Besides, built-in packages are heavily employed in the program, especially the built-in re package for Regular Expression.

Installation

  • Directly download from this page and cd to the project folder.
  • By pip: pip/pip3 install LFExtractor

Usage

path to StanfordCoreNLP

Please specify the directory to StanfordCoreNLP in the text_processor.py under LFE folder when first using the program.

  • nlp = StanfordCoreNLP("/path/to/StanfordCoreNLP/")

Example: nlp = StanfordCoreNLP("/Users/wzx/p_package/stanford-corenlp-4.1.0")

Dealing with a corpus of files

from LFE.extractor import CorpusLFE

lfe = CorpusLFE('/directory/to/the/corpus/under/analysis/')
# get frequency data and tagged corpus and extracted features by default
lfe.corpus_feature_fre_extraction() lfe.corpus_feature_fre_extraction()    # lfe.corpus_feature_fre_extraction(normalized_rate=100, save_tagged_corpus=True, save_extracted_features=True, left=0, right=0). 
# change the normalized_rate, trun off tagged text and leave extracted text with specified context to display
lfe.corpus_feature_fre_extraction(1000, False, True, 2, 3) # extract frequency data only, and the data are normalized at 1000 words.  

# get frequency data only
lfe.corpus_feature_fre_extraction(save_tagged_corpus=False, save_extracted_features=False)
# get tagged corpus only
lfe.save_tagged_corpus()
# get extracted feature only
lfe.save_corpus_extracted_features()   # lfe.save_corpus_extracted_features(left=0, right=0)
# set how many words to display besides the target pattern
lfe.save_corpus_extracted_features(2, 3)

# extract and save specific linguistic feature by feature name
# to see the built-in features' names, use `show_feature_names()`
from LFE.extractor import *
print(show_feature_names())   # Six letter words and longer, Contraction, Agentless passive, By passive...
# specify which feature to extract and save
lfe.save_corpus_one_extracted_feature_by_name('Six letter words and longer')
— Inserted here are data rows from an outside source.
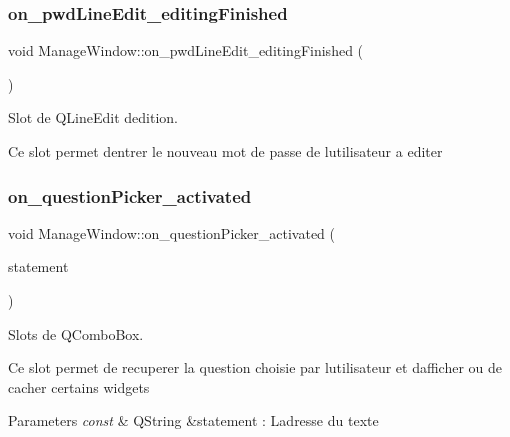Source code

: \subsubsection{\texorpdfstring{on\+\_\+pwd\+Line\+Edit\+\_\+editing\+Finished}{on\_pwdLineEdit\_editingFinished}}
{\footnotesize\ttfamily void Manage\+Window\+::on\+\_\+pwd\+Line\+Edit\+\_\+editing\+Finished (\begin{DoxyParamCaption}{ }\end{DoxyParamCaption})\hspace{0.3cm}{\ttfamily [slot]}}



Slot de Q\+Line\+Edit d\textquotesingle{}edition. 

Ce slot permet d\textquotesingle{}entrer le nouveau mot de passe de l\textquotesingle{}utilisateur a editer \mbox{\label{classManageWindow_aebb1e761d8f734bd825bf07926b82bd1}} 
\subsubsection{\texorpdfstring{on\+\_\+question\+Picker\+\_\+activated}{on\_questionPicker\_activated}}
{\footnotesize\ttfamily void Manage\+Window\+::on\+\_\+question\+Picker\+\_\+activated (\begin{DoxyParamCaption}\item[{const Q\+String \&}]{statement }\end{DoxyParamCaption})\hspace{0.3cm}{\ttfamily [slot]}}



Slots de Q\+Combo\+Box. 

Ce slot permet de recuperer la question choisie par l\textquotesingle{}utilisateur et d\textquotesingle{}afficher ou de cacher certains widgets 
\begin{DoxyParams}{Parameters}
{\em const} & Q\+String \&statement \+: L\textquotesingle{}adresse du texte \\
\hline
\end{DoxyParams}
\mbox{\label{classManageWindow_ab2651b6595618b6c1c1789328d47cd35}}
# extract and save specific linguistic feature by feature regex, for example, 'you know' 
lfe.save_corpus_one_extracted_feature_by_regex(r'you_\S+ know_\S+', 2, 2, feature_name='You Know')  # Extract phrase 'you know' along with 2 words spanning around. Also remember the '_\S+' at the end of each word since the corpus will be automatically POS tagged.
# for more complex structure, the features_set.py can be ultilized, for example, to extract "article + adj + noun" structure
from LFE import features_set as fs
ART = fs.ART
ADJ = fs.ADJ
NOUN = fs.NOUN
lfe.save_corpus_one_extracted_feature_by_regex(rf'{ART} {ADJ} {NOUN}', 2, 2, 'Noun phrase')
# result example (use test_sample): away_RB by_IN	【 the_DT whole_JJ thing_NN 】	In_IN fact_NN 

Dealing with a text

from LFE import extractor as ex

# check the functionalities contained in ex by dir(ex)
# show built-in feature names
print(ex.show_feature_names())   # Six letter words and longer, Contraction, Agentless passive, By passive...
# get built-in features' regex by its name
print(ex.get_feature_regex_by_name('Contraction'))  # (n't| '\S\S?)_[^P]\S+
# get built-in features' names by regex
print(ex.get_feature_name_by_regex(r"(n't| '\S\S?)_[^P]\S+"))  # Contraction

# text processing
# tagged file
ex.save_single_tagged_text('/path/to/the/file')
# cleaned file
ex.save_single_cleaned_text('/path/to/the/file')

# display extracted feature by name
res = ex.display_extracted_feature_by_name('/path/to/the/file', 'Contraction', left=0, right=0)
print(res)  #  's_VBZ, n't_NEG, 've_VBP...
# save the result
ex.save_extracted_feature_by_name('/path/to/the/file', 'Contraction', left=0, right=0)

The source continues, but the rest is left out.